The 2001 census in Croatia found 9,463 Roma in a population of 4.4 million. Roma organisations say the real number is between 30,000 and 40,000, and that most have no permanent source of income.

Local Roma rights groups suffered a blow in July when the European Court of Human rights ruled that Croatia did not discriminate against Roma pupils by putting them in separate all-Roma classes at school, a frequent practice in the Balkans.

“This ruling could have an impact on many countries in Europe,” Anita Danka of the European Roma Rights Centre in Budapest told Belgrade B92 RTV. “The Court was not able to see that segregated education can have a variety of manifestations, including segregation in mainstream schools.”

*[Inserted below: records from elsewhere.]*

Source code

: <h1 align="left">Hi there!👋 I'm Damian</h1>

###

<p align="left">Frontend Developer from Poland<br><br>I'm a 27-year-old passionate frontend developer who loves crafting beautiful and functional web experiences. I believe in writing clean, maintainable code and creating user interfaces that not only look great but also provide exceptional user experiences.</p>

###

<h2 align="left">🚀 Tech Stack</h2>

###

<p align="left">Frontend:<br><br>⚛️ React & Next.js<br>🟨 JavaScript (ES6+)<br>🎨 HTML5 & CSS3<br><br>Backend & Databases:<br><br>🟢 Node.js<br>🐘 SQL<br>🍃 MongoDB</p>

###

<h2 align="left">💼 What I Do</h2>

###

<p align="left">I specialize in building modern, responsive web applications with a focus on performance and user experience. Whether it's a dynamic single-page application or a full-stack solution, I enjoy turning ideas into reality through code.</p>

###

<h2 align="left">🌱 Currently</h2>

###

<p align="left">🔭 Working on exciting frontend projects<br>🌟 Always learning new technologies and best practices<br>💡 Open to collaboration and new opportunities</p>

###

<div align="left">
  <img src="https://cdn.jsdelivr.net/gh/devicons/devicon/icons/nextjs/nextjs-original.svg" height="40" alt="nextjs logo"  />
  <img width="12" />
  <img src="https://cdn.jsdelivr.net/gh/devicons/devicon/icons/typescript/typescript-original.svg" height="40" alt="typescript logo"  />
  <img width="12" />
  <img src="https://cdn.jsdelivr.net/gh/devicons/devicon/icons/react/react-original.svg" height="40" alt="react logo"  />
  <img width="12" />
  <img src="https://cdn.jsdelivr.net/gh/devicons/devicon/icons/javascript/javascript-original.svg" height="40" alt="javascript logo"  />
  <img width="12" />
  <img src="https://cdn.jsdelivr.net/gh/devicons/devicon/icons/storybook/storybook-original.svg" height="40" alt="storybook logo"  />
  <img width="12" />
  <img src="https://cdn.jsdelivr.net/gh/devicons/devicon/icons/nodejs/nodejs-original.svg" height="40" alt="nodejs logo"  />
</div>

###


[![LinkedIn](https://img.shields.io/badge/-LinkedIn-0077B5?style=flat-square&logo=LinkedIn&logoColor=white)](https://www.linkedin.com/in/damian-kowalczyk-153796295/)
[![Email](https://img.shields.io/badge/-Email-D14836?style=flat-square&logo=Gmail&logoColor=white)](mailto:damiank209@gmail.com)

Segregation exists in Serbia as well, where Roma children have ended up in special schools for decades.

Roma Information Centre statistics show that 60 percent of Roma leave school by the age of 10. Only four percent of Roma children in Serbia ever attend pre-school or kindergarten.

The birth of most is never recorded, activists say. Serbia launched a campaign last month for providing documents for Roma.

“The bottom line is the politics of providing a decent existence for Roma after many years of negligence,” Luan Koka from the National Strategy for Roma Organisation told IPS.